:: TASK OBJECTIVE ::
Below are records; output all of them exactly.

#### RECORDS TO PROCESS

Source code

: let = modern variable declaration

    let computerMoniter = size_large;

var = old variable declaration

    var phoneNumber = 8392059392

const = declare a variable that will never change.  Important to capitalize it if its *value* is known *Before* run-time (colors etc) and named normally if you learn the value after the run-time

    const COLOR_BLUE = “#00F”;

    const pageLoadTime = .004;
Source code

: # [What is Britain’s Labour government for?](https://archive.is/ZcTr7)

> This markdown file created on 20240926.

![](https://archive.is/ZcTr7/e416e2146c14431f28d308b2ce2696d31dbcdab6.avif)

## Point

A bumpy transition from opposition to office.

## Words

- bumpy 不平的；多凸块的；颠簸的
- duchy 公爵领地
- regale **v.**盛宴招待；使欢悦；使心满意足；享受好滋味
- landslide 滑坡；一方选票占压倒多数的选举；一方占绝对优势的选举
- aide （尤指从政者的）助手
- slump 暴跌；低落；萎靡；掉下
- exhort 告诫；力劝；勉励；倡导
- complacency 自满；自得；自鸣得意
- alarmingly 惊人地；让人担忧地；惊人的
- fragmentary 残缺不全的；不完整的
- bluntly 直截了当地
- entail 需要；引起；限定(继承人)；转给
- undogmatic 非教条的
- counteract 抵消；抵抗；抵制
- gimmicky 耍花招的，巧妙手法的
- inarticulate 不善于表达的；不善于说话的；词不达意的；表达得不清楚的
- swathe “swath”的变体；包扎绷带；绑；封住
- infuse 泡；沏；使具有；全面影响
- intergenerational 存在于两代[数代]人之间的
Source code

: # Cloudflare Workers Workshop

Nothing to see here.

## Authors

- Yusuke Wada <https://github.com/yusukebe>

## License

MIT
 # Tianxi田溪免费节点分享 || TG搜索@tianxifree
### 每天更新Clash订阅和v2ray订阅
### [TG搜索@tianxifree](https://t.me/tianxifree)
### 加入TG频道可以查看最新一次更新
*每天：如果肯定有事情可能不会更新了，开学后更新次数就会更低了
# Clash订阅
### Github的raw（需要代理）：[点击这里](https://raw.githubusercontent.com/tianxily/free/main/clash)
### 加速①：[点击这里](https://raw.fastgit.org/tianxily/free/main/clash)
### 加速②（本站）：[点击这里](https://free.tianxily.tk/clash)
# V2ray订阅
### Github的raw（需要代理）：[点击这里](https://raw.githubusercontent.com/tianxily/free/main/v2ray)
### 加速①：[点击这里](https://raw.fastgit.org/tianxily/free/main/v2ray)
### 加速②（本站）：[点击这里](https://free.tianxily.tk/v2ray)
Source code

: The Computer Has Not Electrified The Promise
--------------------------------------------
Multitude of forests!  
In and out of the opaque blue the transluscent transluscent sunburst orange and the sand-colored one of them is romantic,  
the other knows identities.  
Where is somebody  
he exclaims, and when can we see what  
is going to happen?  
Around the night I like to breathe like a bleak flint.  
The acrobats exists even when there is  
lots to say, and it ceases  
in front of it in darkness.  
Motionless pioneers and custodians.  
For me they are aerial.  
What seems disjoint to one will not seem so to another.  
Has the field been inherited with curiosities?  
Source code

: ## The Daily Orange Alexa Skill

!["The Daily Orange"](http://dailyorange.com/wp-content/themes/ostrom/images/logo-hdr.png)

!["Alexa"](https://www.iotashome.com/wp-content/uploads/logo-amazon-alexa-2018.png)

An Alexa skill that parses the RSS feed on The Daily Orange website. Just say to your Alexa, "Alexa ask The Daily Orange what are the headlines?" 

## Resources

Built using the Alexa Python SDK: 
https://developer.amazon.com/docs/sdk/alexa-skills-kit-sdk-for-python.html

########

:: SOLUTION FOR THIS PROBLEM ::
Source code

: let = modern variable declaration

    let computerMoniter = size_large;

var = old variable declaration

    var phoneNumber = 8392059392

const = declare a variable that will never change.  Important to capitalize it if its *value* is known *Before* run-time (colors etc) and named normally if you learn the value after the run-time

    const COLOR_BLUE = “#00F”;

    const pageLoadTime = .004;
Source code

: # [What is Britain’s Labour government for?](https://archive.is/ZcTr7)

> This markdown file created on 20240926.

![](https://archive.is/ZcTr7/e416e2146c14431f28d308b2ce2696d31dbcdab6.avif)

## Point

A bumpy transition from opposition to office.

## Words

- bumpy 不平的；多凸块的；颠簸的
- duchy 公爵领地
- regale **v.**盛宴招待；使欢悦；使心满意足；享受好滋味
- landslide 滑坡；一方选票占压倒多数的选举；一方占绝对优势的选举
- aide （尤指从政者的）助手
- slump 暴跌；低落；萎靡；掉下
- exhort 告诫；力劝；勉励；倡导
- complacency 自满；自得；自鸣得意
- alarmingly 惊人地；让人担忧地；惊人的
- fragmentary 残缺不全的；不完整的
- bluntly 直截了当地
- entail 需要；引起；限定(继承人)；转给
- undogmatic 非教条的
- counteract 抵消；抵抗；抵制
- gimmicky 耍花招的，巧妙手法的
- inarticulate 不善于表达的；不善于说话的；词不达意的；表达得不清楚的
- swathe “swath”的变体；包扎绷带；绑；封住
- infuse 泡；沏；使具有；全面影响
- intergenerational 存在于两代[数代]人之间的
Source code

: # Cloudflare Workers Workshop

Nothing to see here.

## Authors

- Yusuke Wada <https://github.com/yusukebe>

## License

MIT
 # Tianxi田溪免费节点分享 || TG搜索@tianxifree
### 每天更新Clash订阅和v2ray订阅
### [TG搜索@tianxifree](https://t.me/tianxifree)
### 加入TG频道可以查看最新一次更新
*每天：如果肯定有事情可能不会更新了，开学后更新次数就会更低了
# Clash订阅
### Github的raw（需要代理）：[点击这里](https://raw.githubusercontent.com/tianxily/free/main/clash)
### 加速①：[点击这里](https://raw.fastgit.org/tianxily/free/main/clash)
### 加速②（本站）：[点击这里](https://free.tianxily.tk/clash)
# V2ray订阅
### Github的raw（需要代理）：[点击这里](https://raw.githubusercontent.com/tianxily/free/main/v2ray)
### 加速①：[点击这里](https://raw.fastgit.org/tianxily/free/main/v2ray)
### 加速②（本站）：[点击这里](https://free.tianxily.tk/v2ray)
Source code

: The Computer Has Not Electrified The Promise
--------------------------------------------
Multitude of forests!  
In and out of the opaque blue the transluscent transluscent sunburst orange and the sand-colored one of them is romantic,  
the other knows identities.  
Where is somebody  
he exclaims, and when can we see what  
is going to happen?  
Around the night I like to breathe like a bleak flint.  
The acrobats exists even when there is  
lots to say, and it ceases  
in front of it in darkness.  
Motionless pioneers and custodians.  
For me they are aerial.  
What seems disjoint to one will not seem so to another.  
Has the field been inherited with curiosities?  
Source code

: ## The Daily Orange Alexa Skill

!["The Daily Orange"](http://dailyorange.com/wp-content/themes/ostrom/images/logo-hdr.png)

!["Alexa"](https://www.iotashome.com/wp-content/uploads/logo-amazon-alexa-2018.png)

An Alexa skill that parses the RSS feed on The Daily Orange website. Just say to your Alexa, "Alexa ask The Daily Orange what are the headlines?" 

## Resources

Built using the Alexa Python SDK: 
https://developer.amazon.com/docs/sdk/alexa-skills-kit-sdk-for-python.html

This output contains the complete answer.